CAPITAL CITY BAND Wednesday evenings
FRONT PORCH FORUM submitted by: Sara Alberghini Winters
Help Bring Front Porch Forum to Berlin!  Join us for an initial meeting for people interested in Bringing Front Porch Forum to Berlin on Sunday August 12th at the Berlin town offices at 3:30 PM. If you can't make it but still want to participate please contact Martha Clelia at  Hope to see you there!
MUSIC MAKERS (pub 7/25/12 Times Argus)
By Jeb Wallace-Brodeur
The Capital City Band has been entertaining summer audiences in Montpelier for more than a century now. The community band plays 10 free concerts throughout the summer on the lawn of the Supreme Court building on Wednesday nights. In case of rain, the band moves to the porch of the Pavillion building. There are no auditions, and the band is open to musicians of any age and any skill. There are three preseason rehearsals where band members work on new material, but no rehearsals are scheduled during the season. 
Photos with this story showed: Doug Little, of Berlin, the band’s co-director along with Arthur Zorn, urges the players to a dramatic conclusion during a performance this week. Retired biology teacher Carolyn Silsby has been blowing her baritone horn with the band for 40 years and is the band’s manager. The audience, including a large group from Heaton Woods, enjoys a selection from the band.
  By David Delcore
   BERLIN — A chain restaurant that serves soup in sourdough bread bowls and sandwiches on freshly baked bread could be coming soon to the Barre-Montpelier Road.

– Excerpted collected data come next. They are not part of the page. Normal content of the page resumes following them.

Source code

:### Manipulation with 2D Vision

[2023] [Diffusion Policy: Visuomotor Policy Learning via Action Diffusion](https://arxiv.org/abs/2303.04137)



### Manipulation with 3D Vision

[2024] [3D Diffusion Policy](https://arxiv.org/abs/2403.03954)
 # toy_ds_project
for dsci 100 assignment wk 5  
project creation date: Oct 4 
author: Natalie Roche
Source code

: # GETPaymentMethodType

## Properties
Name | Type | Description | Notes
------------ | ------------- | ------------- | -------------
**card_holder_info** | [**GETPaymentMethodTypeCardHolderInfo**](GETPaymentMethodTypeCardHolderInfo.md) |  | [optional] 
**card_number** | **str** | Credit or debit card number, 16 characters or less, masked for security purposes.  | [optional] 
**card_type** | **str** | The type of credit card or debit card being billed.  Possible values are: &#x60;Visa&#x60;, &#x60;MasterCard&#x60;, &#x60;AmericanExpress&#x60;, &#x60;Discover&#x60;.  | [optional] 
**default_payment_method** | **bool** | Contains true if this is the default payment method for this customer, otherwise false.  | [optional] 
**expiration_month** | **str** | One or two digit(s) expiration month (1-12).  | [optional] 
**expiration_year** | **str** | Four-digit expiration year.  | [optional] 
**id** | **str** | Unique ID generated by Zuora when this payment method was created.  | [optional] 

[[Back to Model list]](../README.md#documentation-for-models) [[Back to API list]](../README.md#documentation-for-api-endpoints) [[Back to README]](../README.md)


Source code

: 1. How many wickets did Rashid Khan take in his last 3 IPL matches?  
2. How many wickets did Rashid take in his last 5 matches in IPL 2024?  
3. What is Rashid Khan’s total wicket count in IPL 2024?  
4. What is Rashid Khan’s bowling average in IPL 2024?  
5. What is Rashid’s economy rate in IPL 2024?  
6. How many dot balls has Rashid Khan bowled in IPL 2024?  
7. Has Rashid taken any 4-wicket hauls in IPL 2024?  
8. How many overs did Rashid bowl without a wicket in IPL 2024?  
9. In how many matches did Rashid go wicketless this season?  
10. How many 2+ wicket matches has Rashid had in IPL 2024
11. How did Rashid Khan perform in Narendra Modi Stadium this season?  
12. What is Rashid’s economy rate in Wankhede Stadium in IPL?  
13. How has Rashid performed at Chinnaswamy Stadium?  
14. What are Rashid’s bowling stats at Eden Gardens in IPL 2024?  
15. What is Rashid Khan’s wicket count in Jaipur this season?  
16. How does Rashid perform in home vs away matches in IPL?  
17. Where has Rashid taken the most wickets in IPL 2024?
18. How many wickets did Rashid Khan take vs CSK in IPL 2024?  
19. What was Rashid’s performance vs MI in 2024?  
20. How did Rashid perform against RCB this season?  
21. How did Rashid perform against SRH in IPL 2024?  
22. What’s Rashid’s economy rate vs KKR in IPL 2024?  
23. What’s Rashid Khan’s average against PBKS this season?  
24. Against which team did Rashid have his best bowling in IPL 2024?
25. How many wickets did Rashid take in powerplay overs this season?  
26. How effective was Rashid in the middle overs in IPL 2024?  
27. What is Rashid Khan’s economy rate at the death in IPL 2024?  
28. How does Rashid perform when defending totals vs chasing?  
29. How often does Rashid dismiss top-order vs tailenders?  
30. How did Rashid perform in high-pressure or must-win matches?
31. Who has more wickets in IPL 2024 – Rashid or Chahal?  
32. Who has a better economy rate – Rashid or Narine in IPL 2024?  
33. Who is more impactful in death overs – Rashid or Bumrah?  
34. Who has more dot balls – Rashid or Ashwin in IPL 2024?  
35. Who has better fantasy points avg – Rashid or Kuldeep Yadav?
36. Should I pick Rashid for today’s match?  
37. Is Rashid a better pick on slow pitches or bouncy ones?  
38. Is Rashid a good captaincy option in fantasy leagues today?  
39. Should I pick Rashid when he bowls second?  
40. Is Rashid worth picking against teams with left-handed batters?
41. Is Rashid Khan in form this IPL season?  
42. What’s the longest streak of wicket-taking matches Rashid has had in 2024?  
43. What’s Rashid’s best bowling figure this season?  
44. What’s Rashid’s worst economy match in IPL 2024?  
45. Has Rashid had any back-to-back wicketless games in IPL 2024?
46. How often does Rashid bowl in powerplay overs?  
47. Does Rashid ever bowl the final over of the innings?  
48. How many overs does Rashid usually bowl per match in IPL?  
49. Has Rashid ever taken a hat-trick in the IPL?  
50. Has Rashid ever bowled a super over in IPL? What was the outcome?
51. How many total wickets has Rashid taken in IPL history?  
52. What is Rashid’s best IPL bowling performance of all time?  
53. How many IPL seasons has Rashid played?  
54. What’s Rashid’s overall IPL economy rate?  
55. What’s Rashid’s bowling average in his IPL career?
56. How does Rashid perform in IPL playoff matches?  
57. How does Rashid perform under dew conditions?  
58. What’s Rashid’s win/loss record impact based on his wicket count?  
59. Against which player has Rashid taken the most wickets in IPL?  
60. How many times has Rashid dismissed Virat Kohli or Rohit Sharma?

   According to a newly filed permit application, Panera Bread is the mystery restaurant being courted by owners of the Central Vermont Shopping Center. The application, which arrived at the town offices Friday, will be considered by the Development Review Board when it meets Aug. 21.
   The plan is to build a freestanding 3,800-square-foot restaurant in the L-shaped plaza that is anchored by Big Lots. Panera Bread would be the newest addition to the 108,000-square-foot plaza that already includes one freestanding restaurant — Pizza Hut.
   Panera Bread’s 108-seat “bakery-café” would include a drive-through and be next to Pizza Hut on the partly developed “out-lot” between that restaurant and Big Lots.
   A permit was previously granted for a bank in the out-lot, but it was never built. The shopping complex is owned by Pomerleau Real Estate.
   According to the application, 36 of the shopping center’s 453 parking spaces would be eliminated to accommodate the new restaurant. That is two more spaces than would have been needed to make room for the bank, which received a permit in 1999.
   Town Administrator Jeff Schulz, who doubles as the town’s zoning administrator, ruled last month that the bank permit was still valid and Pomerleau was within its rights to pursue a revised version of the project, which wouldn’t be allowed under the town’s current flood regulations.
   At the time that threshold question was being addressed, both Schulz and representatives for Pomerleau declined to name the prospective tenant.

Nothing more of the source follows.